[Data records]
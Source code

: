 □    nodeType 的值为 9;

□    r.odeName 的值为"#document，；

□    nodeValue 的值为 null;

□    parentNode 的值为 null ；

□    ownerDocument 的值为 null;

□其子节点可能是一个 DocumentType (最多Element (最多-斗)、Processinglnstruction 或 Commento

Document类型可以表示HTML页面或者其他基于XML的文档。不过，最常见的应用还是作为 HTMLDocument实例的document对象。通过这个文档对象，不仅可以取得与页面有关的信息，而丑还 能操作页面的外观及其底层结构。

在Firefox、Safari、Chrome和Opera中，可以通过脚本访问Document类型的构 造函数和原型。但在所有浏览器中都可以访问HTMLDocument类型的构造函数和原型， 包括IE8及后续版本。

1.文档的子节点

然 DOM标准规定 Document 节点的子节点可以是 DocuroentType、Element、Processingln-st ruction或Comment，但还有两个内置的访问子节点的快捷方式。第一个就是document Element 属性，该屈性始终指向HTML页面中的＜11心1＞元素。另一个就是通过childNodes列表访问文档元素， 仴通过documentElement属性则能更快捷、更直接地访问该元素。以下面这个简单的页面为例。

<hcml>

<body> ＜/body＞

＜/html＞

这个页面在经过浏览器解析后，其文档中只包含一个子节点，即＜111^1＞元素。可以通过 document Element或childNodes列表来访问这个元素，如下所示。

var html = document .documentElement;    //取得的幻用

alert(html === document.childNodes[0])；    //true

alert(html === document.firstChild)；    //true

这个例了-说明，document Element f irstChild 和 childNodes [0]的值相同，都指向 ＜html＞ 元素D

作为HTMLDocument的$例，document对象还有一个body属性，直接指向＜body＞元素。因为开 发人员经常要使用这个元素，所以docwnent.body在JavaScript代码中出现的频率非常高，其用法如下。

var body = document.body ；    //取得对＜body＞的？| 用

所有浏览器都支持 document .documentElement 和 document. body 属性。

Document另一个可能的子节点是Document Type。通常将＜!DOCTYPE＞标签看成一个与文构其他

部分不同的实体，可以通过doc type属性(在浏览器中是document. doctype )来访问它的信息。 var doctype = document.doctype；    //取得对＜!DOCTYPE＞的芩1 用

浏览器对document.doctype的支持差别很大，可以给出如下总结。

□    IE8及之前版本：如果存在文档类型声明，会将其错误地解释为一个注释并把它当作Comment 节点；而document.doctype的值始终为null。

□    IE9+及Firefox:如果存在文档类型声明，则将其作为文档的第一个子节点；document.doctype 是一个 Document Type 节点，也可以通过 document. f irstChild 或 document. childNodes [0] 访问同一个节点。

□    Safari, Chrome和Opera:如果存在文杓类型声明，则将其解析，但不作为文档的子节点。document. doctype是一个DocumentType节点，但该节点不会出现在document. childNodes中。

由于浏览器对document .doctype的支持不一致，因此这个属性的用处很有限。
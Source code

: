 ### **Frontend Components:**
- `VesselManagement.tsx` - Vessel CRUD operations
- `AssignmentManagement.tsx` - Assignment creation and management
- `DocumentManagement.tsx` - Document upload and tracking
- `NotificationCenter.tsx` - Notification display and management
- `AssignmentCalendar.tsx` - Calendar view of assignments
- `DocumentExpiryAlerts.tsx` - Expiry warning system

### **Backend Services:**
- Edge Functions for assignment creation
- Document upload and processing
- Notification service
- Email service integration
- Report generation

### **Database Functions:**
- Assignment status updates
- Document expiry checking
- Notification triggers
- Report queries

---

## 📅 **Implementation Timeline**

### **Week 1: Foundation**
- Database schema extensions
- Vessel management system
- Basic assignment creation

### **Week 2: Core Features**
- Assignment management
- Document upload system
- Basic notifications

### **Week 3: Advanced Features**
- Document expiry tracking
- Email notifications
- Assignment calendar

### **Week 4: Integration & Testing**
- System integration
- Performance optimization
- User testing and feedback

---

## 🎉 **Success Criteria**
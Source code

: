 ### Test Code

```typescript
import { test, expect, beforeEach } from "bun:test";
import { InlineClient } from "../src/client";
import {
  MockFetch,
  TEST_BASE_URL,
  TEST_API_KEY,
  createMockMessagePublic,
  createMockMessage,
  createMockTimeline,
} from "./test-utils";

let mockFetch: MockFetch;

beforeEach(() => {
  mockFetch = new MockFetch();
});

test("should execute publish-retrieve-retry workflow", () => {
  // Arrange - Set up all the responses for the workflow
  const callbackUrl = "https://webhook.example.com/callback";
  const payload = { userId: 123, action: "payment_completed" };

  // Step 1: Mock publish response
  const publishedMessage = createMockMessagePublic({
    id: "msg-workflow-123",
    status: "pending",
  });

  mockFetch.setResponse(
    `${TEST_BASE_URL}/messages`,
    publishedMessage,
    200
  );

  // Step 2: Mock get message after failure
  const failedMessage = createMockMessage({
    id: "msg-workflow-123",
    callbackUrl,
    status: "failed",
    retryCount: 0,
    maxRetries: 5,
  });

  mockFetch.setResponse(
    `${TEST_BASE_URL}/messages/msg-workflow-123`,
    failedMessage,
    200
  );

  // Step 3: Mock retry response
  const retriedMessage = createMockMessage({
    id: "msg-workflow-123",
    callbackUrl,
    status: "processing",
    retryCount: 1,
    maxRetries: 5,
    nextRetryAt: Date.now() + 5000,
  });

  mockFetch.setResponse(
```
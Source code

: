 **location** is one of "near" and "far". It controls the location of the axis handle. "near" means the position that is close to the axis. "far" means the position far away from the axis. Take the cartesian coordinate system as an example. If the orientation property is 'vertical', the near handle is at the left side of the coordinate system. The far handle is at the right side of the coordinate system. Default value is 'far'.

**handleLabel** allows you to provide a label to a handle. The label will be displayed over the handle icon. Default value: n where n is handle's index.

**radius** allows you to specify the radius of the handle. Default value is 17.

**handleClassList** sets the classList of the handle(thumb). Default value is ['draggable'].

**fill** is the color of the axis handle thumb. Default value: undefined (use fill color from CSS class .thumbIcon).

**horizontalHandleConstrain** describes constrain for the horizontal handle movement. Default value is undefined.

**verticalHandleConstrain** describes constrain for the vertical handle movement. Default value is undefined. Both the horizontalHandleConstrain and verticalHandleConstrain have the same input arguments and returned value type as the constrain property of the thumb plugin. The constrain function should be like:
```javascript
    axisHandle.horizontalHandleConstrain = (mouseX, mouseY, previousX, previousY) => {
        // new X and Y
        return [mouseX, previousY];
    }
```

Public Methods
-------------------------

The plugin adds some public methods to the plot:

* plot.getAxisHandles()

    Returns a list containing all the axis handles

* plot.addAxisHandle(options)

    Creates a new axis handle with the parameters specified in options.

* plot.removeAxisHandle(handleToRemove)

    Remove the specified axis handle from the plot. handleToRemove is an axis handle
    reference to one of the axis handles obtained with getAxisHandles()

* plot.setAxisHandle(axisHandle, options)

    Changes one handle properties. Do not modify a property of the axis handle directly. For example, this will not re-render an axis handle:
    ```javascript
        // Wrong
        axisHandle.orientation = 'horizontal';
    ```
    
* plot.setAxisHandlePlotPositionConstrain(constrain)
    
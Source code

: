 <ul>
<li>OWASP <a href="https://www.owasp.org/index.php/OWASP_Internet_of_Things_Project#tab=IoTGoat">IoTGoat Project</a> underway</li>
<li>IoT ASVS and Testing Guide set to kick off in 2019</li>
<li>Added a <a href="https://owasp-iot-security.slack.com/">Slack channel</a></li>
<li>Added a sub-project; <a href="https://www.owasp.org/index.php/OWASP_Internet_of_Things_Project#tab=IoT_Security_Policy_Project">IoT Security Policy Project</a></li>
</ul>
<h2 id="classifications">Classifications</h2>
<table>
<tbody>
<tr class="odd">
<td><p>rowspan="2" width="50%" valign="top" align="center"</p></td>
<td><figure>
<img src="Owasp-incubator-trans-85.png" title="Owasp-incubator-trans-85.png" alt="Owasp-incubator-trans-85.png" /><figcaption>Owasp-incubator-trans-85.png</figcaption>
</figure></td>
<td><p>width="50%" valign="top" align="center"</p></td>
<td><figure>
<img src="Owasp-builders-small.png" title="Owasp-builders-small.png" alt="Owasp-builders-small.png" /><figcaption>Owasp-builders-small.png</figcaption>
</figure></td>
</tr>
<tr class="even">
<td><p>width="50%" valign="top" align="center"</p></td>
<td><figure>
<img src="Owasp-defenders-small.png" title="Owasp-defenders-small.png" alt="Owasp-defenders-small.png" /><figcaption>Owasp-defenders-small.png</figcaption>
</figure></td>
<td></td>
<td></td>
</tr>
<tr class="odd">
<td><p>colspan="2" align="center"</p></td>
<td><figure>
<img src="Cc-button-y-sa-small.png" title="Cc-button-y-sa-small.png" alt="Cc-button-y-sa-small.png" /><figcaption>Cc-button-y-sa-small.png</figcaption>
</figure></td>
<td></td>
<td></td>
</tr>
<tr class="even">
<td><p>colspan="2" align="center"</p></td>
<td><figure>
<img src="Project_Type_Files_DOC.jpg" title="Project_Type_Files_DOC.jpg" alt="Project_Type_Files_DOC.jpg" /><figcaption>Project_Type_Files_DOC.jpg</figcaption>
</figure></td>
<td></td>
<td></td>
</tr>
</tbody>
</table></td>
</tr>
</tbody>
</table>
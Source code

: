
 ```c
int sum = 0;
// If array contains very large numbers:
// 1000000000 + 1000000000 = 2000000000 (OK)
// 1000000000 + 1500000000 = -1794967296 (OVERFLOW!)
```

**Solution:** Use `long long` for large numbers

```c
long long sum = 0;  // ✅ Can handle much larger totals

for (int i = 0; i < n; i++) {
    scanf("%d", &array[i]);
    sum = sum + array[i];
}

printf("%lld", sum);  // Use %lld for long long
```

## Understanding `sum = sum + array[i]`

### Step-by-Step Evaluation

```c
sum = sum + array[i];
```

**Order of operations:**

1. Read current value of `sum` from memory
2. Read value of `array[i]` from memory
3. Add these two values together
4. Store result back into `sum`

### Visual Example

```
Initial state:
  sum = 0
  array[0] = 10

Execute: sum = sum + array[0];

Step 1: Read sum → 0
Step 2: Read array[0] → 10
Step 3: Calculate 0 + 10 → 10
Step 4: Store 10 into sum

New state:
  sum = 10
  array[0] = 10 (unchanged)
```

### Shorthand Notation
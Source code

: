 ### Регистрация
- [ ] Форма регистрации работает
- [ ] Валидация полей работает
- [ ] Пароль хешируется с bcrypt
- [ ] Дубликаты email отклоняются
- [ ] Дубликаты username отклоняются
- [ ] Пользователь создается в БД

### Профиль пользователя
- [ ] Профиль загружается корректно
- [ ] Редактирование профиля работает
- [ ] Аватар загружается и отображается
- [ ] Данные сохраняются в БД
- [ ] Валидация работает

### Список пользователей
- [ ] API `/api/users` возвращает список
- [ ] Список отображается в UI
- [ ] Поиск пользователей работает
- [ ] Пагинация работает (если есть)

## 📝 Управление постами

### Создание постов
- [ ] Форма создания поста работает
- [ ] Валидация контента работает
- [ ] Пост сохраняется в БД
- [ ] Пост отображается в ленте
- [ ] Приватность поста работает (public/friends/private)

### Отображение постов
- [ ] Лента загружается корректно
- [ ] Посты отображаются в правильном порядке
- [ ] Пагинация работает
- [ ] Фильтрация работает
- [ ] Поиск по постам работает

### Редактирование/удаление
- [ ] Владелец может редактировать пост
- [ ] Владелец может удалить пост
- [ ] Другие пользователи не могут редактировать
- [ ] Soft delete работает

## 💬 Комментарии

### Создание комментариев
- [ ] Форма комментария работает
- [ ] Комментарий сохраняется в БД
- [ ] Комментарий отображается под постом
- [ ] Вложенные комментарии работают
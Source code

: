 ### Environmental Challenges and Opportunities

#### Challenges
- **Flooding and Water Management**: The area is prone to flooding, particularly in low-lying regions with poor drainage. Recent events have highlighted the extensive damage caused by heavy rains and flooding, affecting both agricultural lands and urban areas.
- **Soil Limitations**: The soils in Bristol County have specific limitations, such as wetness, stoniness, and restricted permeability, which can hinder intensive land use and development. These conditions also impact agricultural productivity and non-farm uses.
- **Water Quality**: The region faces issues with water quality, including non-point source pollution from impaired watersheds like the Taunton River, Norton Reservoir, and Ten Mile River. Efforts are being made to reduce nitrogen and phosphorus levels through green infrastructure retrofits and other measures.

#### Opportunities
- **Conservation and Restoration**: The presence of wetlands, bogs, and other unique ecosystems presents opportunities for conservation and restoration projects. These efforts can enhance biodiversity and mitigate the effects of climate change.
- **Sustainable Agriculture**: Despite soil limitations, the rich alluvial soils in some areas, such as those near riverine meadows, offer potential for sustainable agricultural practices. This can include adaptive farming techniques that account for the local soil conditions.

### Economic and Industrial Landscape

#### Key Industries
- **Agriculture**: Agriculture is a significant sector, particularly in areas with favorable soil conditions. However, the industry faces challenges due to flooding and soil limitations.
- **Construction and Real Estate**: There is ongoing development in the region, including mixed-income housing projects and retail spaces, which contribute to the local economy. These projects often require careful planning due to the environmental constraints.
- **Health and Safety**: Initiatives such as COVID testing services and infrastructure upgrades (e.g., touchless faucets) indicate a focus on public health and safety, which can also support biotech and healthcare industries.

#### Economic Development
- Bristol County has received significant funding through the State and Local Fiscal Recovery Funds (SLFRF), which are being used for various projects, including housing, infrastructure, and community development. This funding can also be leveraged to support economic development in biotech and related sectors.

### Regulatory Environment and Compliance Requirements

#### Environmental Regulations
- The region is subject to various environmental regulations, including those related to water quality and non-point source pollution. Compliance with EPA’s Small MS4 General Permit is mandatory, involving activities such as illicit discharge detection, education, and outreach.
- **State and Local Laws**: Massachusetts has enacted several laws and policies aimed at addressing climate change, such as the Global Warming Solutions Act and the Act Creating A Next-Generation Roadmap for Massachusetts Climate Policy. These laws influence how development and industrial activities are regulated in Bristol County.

▶ [DESCRIPTION OF THE TASK] Looking at the data above, write out exactly the lines that start at the one containing "3. Add these two values together" and end at the one containing "### Создание комментариев"; include both and nothing beyond.

▶ [SOLUTION FOR THIS TASK]
3. Add these two values together
4. Store result back into `sum`

### Visual Example

```
Initial state:
  sum = 0
  array[0] = 10

Execute: sum = sum + array[0];

Step 1: Read sum → 0
Step 2: Read array[0] → 10
Step 3: Calculate 0 + 10 → 10
Step 4: Store 10 into sum

New state:
  sum = 10
  array[0] = 10 (unchanged)
```

### Shorthand Notation
Source code

: ### Регистрация
- [ ] Форма регистрации работает
- [ ] Валидация полей работает
- [ ] Пароль хешируется с bcrypt
- [ ] Дубликаты email отклоняются
- [ ] Дубликаты username отклоняются
- [ ] Пользователь создается в БД

### Профиль пользователя
- [ ] Профиль загружается корректно
- [ ] Редактирование профиля работает
- [ ] Аватар загружается и отображается
- [ ] Данные сохраняются в БД
- [ ] Валидация работает

### Список пользователей
- [ ] API `/api/users` возвращает список
- [ ] Список отображается в UI
- [ ] Поиск пользователей работает
- [ ] Пагинация работает (если есть)

## 📝 Управление постами

### Создание постов
- [ ] Форма создания поста работает
- [ ] Валидация контента работает
- [ ] Пост сохраняется в БД
- [ ] Пост отображается в ленте
- [ ] Приватность поста работает (public/friends/private)

### Отображение постов
- [ ] Лента загружается корректно
- [ ] Посты отображаются в правильном порядке
- [ ] Пагинация работает
- [ ] Фильтрация работает
- [ ] Поиск по постам работает

### Редактирование/удаление
- [ ] Владелец может редактировать пост
- [ ] Владелец может удалить пост
- [ ] Другие пользователи не могут редактировать
- [ ] Soft delete работает

## 💬 Комментарии

### Создание комментариев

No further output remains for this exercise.